The most important benefit for patients is the success rate, and the harms are complications related to sexual function. Waterloos et al. reported no significant difference in the success rates of EPA (88.4%) and ntEPA (93.2%) (p = 0.33); however, the observation period was significantly longer for cases treated with EPA.67 Chapman et al. found no significant difference in the success rates of EPA (93.8%) and ntEPA (97.9%) (p = 0.18); however, the observation period was significantly longer for cases treated with EPA.70 These results are consistent; therefore, further studies are required to determine whether the superiority of ntEPA over EPA. As the success rates of ntEPA and EPA are considered equivalent, ntEPA is a suitable alternative to EPA. In contrast, regarding harms related to complications that are not associated with sexual function, the frequency of complications classified as Clavien–Dindo grade II or higher observed with cases treated with EPA (3.6%–8.1%) and that of those observed with cases treated with ntEPA (4.3%–6.8%) were similar.67, 70 Complications related to sexual function were only investigated by Chapman et al., who reported that EPA was associated with a higher rate (14.3%) of decreased postoperative SHIM scores than ntEPA (4.3%) (p = 0.008) for urethral transection; in other words, the use of EPA was the only factor associated with decreased SHIM scores.70
In summary, both surgical techniques offered more significant benefits than harms. In Japan, both are covered by medical insurance. Although EPA is more likely to result in complications related to sexual function, patient satisfaction remains high. However, if the blood flow of the corpus spongiosum can be preserved, then ntEPA may offer additional benefits to patients. The viability of non-transurethral EPA (ntEPA) is contingent on the degree of scarring in the corpus spongiosum. Furthermore, since ntEPA is a relatively novel technique, not all surgeons experienced in traditional EPA are necessarily capable of performing ntEPA. Consequently, when determining whether to pursue EPA or ntEPA, clinicians should carefully consider the expected success rates, potential complications, and the surgeon's level of expertise for each individual patient case.
CQ8. Is the oral mucosa preferable to the penile foreskin as a substitute tissue for urethroplasty?
Recommendation statement: The oral mucosa and penile foreskin are equally recommended as substitute tissues for urethroplasty. However, the use of the oral mucosa is recommended for cases without excess foreskin or with strictures caused by LS.

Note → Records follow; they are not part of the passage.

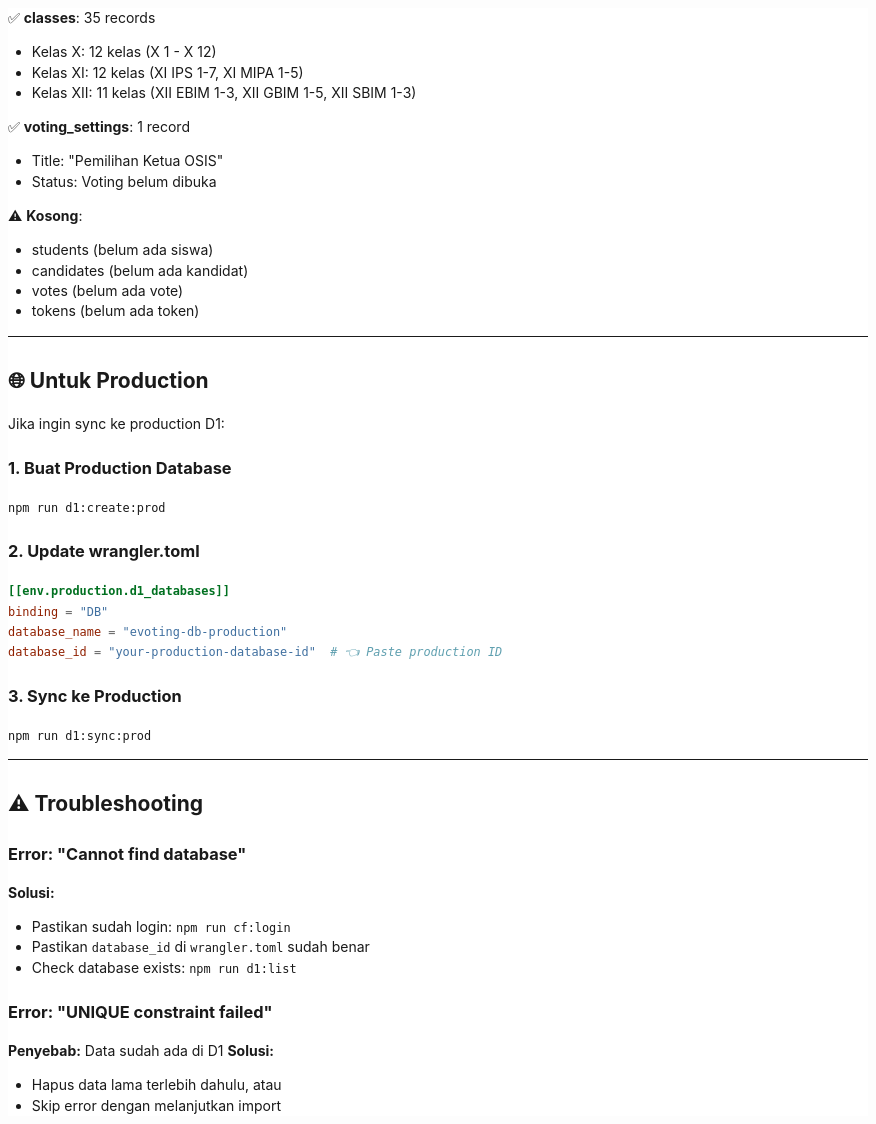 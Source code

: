 ✅ **classes**: 35 records
- Kelas X: 12 kelas (X 1 - X 12)
- Kelas XI: 12 kelas (XI IPS 1-7, XI MIPA 1-5)
- Kelas XII: 11 kelas (XII EBIM 1-3, XII GBIM 1-5, XII SBIM 1-3)

✅ **voting_settings**: 1 record
- Title: "Pemilihan Ketua OSIS"
- Status: Voting belum dibuka

⚠️ **Kosong**:
- students (belum ada siswa)
- candidates (belum ada kandidat)
- votes (belum ada vote)
- tokens (belum ada token)

---

## 🌐 Untuk Production

Jika ingin sync ke production D1:

### 1. Buat Production Database
```bash
npm run d1:create:prod
```

### 2. Update wrangler.toml
```toml
[[env.production.d1_databases]]
binding = "DB"
database_name = "evoting-db-production"
database_id = "your-production-database-id"  # 👈 Paste production ID
```

### 3. Sync ke Production
```bash
npm run d1:sync:prod
```

---

## ⚠️ Troubleshooting

### Error: "Cannot find database"
**Solusi:**
- Pastikan sudah login: `npm run cf:login`
- Pastikan `database_id` di `wrangler.toml` sudah benar
- Check database exists: `npm run d1:list`

### Error: "UNIQUE constraint failed"
**Penyebab:** Data sudah ada di D1
**Solusi:** 
- Hapus data lama terlebih dahulu, atau
- Skip error dengan melanjutkan import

Recommendation level: strong.
Evidence certainty: C (weak).
Voting results: 9 of 10 members (90%) indicated a strong recommendation.
When anastomotic urethroplasty techniques such as EPA and ntEPA are not feasible, the reconstruction of long bulbar urethral strictures or penile urethral strictures requires the use of substitute tissue. Historically, the skin, penile foreskin, bladder mucosa, intestinal mucosa, and oral mucosa have been used as a substitute tissue for urethroplasty. However, owing to the ease of tissue harvesting, better graft take, absence of hair growth, and superior ability to prevent stone formation and infection, the use of the oral mucosa or penile foreskin has become common.8 The existing guidelines recommend the use of oral mucosal grafts for urethroplasty.3, 8, 11 However, circumcision is not a common practice in Japan, and many patients have excess penile foreskin available. If the penile foreskin can serve as an equally effective substitute tissue compared to oral mucosa, then it could be utilized to avoid the challenges and patient burden associated with harvesting the oral mucosa. This raises important questions about the relative merits of using oral mucosa versus penile foreskin as substitute tissues, as well as whether certain specific parts of the oral mucosa may be superior. Additionally, it prompts consideration of whether a penile foreskin graft or flap approach is preferable. Therefore, evaluations including the success rate of urethroplasty as a beneficial outcome and complications associated with the reconstructed urethra and donor site as harmful outcomes were performed. The evaluations were divided into the following: oral mucosal graft versus penile foreskin graft; and oral mucosal graft versus penile foreskin flap. In addition, comparisons within the oral mucosa included comparing buccal and lingual mucosal grafts. The penile foreskin graft and penile foreskin flap were also compared.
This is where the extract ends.